Conversely, there are few herbal supplements that show better promise for use as an antidepressant therapy. Compared to patients taking fluoxetine, those who take dodder seed supplements by mouth over a long period of time report significant reductions in the symptoms of major depression, with far fewer side effects.
In Chinese medicine dodder seed is categorized as a yang tonic. It is classified as sweet, acrid and neutral. It primarily affects the Liver and Kidney meridians.
PREPARATION & ADMINISTRATION
Dodder seed supplements are made using the dried, crushed/powdered seeds. Nearly all medicinal uses (especially those that have been significantly empirically studied) call for oral use rather than topical use. However, topical use of dodder seed supplements is not unheard of.
More research is needed to verify both the efficacy and the safety of dodder seed derivatives and supplements. Consequently, women who are pregnant or breastfeeding should not take dodder seed supplements, nor should anyone who is currently under a physician’s supervision for any significant medical condition. Talk to a physician, certified herbalist, or other qualified healthcare professional before adding dodder seed supplementation to your treatment plan. Common side-effects may include stomach pain and upset.

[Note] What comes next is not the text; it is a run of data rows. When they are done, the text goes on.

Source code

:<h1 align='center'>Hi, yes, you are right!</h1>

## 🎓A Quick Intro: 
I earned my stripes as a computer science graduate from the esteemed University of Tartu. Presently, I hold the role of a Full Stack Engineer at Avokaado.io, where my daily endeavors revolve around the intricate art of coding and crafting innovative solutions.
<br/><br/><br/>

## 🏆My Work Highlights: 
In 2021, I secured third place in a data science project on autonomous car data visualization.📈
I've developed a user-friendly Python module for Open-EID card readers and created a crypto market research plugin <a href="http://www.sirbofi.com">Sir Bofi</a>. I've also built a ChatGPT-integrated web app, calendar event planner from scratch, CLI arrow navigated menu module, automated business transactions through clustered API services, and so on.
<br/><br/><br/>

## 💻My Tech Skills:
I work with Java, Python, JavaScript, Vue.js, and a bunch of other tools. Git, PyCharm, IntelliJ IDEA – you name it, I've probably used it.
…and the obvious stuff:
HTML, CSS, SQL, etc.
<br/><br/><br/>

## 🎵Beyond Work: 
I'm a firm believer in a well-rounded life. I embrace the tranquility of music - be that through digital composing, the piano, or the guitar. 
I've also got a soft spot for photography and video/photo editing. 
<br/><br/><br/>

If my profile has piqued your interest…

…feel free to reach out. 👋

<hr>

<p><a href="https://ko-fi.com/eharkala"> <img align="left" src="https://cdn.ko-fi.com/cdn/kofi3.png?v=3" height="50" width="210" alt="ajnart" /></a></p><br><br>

Donnapee, Sineeporn, et al. “Cuscuta Chinensis Lam.: A Systematic Review on Ethnopharmacology, Phytochemistry and Pharmacology of an Important Traditional Herbal Medicine.” Journal of Ethnopharmacology, Elsevier, 2 Oct. 2014, www.sciencedirect.com/science/article/abs/pii/S0378874114006874.
Kiani, Azadeh et al. “EFFECTS OF CUSCUTA CHINENSIS LAM. VERSUS FLUOXETINE FOR TREATMENT OF MAJOR DEPRESSION: A DOUBLE-BLIND, RANDOMIZED CONTROLLED TRIAL.” (2018).
Liao, Jung-Chun, et al. “Antinociceptive and Anti-Inflammatory Activities of Cuscuta Chinensis Seeds in Mice.” The American Journal of Chinese Medicine, vol. 42, no. 01, 2014, pp. 223–242., doi:10.1142/s0192415x14500153.
Lin, Ming-Kuem, et al. “Cuscuta Chinensis and C. Campestris Attenuate Scopolamine-Induced Memory Deficit and Oxidative Damage in Mice.” Molecules, vol. 23, no. 12, 2018, p. 3060., doi:10.3390/molecules23123060.
Sun, S., Guo, L., Ren, Y. et al. Anti-apoptosis effect of polysaccharide isolated from the seeds of Cuscuta chinensis Lam on cardiomyocytes in aging rats. Mol Biol Rep 41, 6117–6124 (2014). https://doi.org/10.1007/s11033-014-3490-1
Wu, Hai-Wang, et al. “Effect of Total Flavones from Cuscuta Chinensis on Anti-Abortion via the MAPK Signaling Pathway.” Evidence-Based Complementary and Alternative Medicine, vol. 2018, Feb. 2018, pp. 1–12., doi:10.1155/2018/6356190.
Yang, Lijuan, et al. “Antiosteoporotic Compounds from Seeds of Cuscuta Chinensis.” Journal of Ethnopharmacology, vol. 135, no. 2, 2011, pp. 553–560., doi:10.1016/j.jep.2011.03.056.